1. Treasure Hunt and Collect on the Walk Back From School
– 10 twigs,
– 9 leaves
– 8 stones
– 7 petals
– 6 long blades of grass
– 5 Short blades of grass
– 4 yellow things
– 3 red things
– 2 precious things
– 1 thing you like above all others
2. Make a collage of all the things you found on the treasure hunt
Each spark of creativity allows your child’s perception of the world to expand and colours and shapes and textures take on a hole new meaning.
3. Search for and collect all the colours of the rainbow and pop them in a small paper bag
Colours are hidden everywhere and sometimes in the most unbelievable spaces and places. Look for the miniscule and the huge, look upwards and downwards and the whole journey back to your home can take so many twists and turns, and you can be a giant or a Tom Thumb or Tinkerbelle, searching under leaves, inside flowers, at the base of trees, on leaf stems and flower stalks and the world will become alive with colour and visual details that engage the awe and wonder of our imaginations and spirits
4. Search the street walls for mosses and small creatures
We are not alone and as we search we can see such a variety of flora and fauna that we scan but never actually ‘see’ any more. Mosses will be the first plant that starts to use the nutrients of the host, the wall, or small areas of dust and soil to grow, they will break down those nutrients in order to establish themselves and this is the dawn of evolutionary and successive processes. The living world cannot stop moving by the seasons and as the food grows, so will the invertebrates that can begin to live in the small cracks and crevices of our world, until today, hidden in the shadows of our perceptions and consciousness.
5. Hug the Street Trees
Wrap your arms around them and put your cheek on their bark, is it rough or smooth?
– Ask yourself the following questions about that tree
– Is it older or younger than me
– Does it have a name
– Can I draw or paint it?
– What shaped leaves does it have?
– Does anything live in its branches?
– Is the bark smooth or rough
– Do any creatures live in the bark
– Think of a name for your tree and come back tomorrow
Having a special tree is like the woodsmen of the olden days, they used to read the woods and forests as they grew and matured, they understood them and could see if they were healthy or sick, when a new branch emerged and when a bud exploded onto the flowers that set for the seeds to be dispersed for another season. Having your own tree allows your child to learn that seasons com and seasons go and they can understand their own sense of place and space in the world around them.

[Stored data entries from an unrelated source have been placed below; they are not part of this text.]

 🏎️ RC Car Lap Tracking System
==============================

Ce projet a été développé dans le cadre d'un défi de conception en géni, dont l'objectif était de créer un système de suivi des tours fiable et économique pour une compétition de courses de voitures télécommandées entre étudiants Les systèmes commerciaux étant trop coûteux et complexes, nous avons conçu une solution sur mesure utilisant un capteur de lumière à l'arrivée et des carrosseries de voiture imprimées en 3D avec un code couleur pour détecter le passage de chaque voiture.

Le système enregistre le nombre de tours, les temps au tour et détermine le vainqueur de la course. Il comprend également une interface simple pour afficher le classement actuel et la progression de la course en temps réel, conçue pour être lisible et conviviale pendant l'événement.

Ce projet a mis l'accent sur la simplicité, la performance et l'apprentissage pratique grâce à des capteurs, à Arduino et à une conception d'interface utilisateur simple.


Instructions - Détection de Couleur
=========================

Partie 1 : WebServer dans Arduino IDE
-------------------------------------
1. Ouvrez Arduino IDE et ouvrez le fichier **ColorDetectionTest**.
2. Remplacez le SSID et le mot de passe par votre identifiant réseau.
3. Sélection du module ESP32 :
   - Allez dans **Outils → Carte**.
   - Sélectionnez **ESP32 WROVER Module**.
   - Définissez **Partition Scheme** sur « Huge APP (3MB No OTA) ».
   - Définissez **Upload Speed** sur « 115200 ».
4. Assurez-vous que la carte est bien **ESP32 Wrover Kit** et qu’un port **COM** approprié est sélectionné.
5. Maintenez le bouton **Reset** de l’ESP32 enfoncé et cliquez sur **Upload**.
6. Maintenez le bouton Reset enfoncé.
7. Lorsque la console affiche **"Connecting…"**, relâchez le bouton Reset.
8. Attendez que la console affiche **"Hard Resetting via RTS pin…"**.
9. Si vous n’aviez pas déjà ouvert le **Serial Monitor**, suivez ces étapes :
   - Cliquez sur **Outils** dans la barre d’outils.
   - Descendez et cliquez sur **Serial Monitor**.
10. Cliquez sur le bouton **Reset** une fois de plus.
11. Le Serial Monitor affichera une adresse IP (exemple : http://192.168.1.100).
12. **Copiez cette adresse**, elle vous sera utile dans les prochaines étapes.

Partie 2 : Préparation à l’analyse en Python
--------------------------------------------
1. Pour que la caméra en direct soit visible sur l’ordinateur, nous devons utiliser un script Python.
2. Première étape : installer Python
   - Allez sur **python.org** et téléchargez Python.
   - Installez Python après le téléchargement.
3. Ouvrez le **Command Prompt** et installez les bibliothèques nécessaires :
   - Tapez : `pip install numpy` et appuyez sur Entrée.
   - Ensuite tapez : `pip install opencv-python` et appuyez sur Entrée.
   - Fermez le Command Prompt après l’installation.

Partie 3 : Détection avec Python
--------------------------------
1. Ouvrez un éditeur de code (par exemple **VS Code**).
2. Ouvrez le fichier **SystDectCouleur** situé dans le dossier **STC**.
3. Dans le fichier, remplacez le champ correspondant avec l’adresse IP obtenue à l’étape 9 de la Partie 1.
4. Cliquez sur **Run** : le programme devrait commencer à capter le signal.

6. Count Fish in the river or pond
The rivers and ponds are special places, water is a natural relaxant and reduces stress just be being around it. If you can sit and watch the reflections of the overhanging trees, the riverside plants and the swiftly turning and for every changing directions of the fish that live there, we begin to get lost in a whole new world and our brain waves change allowing the stresses and anxieties of the day to simply melt away into the very water itself and we can emerge smiling and well. We can begin to imagine their little stories and create new worlds of fantasy and magic around those fish as they swish their tales and gulp in the air through their gills.

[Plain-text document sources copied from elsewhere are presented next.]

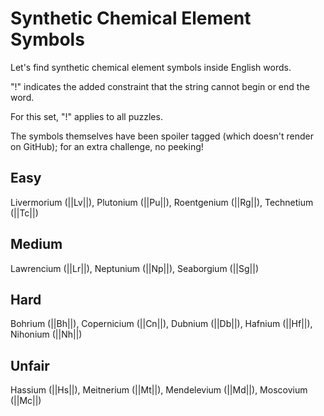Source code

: # Synthetic Chemical Element Symbols
Let's find synthetic chemical element symbols inside English words.

"!" indicates the added constraint that the string cannot begin or end the word.

For this set, "!" applies to all puzzles.

The symbols themselves have been spoiler tagged (which doesn't render on GitHub); for an extra challenge, no peeking!

## Easy
Livermorium (||Lv||), Plutonium (||Pu||), Roentgenium (||Rg||), Technetium (||Tc||)

## Medium
Lawrencium (||Lr||), Neptunium (||Np||), Seaborgium (||Sg||)

## Hard
Bohrium (||Bh||), Copernicium (||Cn||), Dubnium (||Db||), Hafnium (||Hf||), Nihonium (||Nh||)

## Unfair
Hassium (||Hs||), Meitnerium (||Mt||), Mendelevium (||Md||), Moscovium (||Mc||)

7. Walk barefoot through the grass and leaves in the park
Become grounded, literally! We have earth cables in our electricity to ensure that our systems work well. In the same way we require earthing and we benefit from the touch of the soil, the textures of the ground, the variety of different sensations as they massage our feet on our nature trail of discovery and stimulations on our journey home.
8. Make a magic wand
a. Find a special stick that would make a great wand
b. Collect some ‘magic’ things likes leaves and grasses, feathers and petals
c. Use some coloured wool to wrap around it in shapes and patterns, tying your ‘magic’ things onto you wand
As we walk through our magic wand will be different every time, every season as the variety of things to choose from will be altered. We will become conscious of different leaves, and shapes, colours and textures and we can categorise in so many different ways, ‘only things as big as your fingernail’ ‘only long things’ ‘only feathers’ ‘only grasses’ ‘ only green things’ and so we can build up a collection of magic wands and our stories of what we can do with them, we can create a book of wonders.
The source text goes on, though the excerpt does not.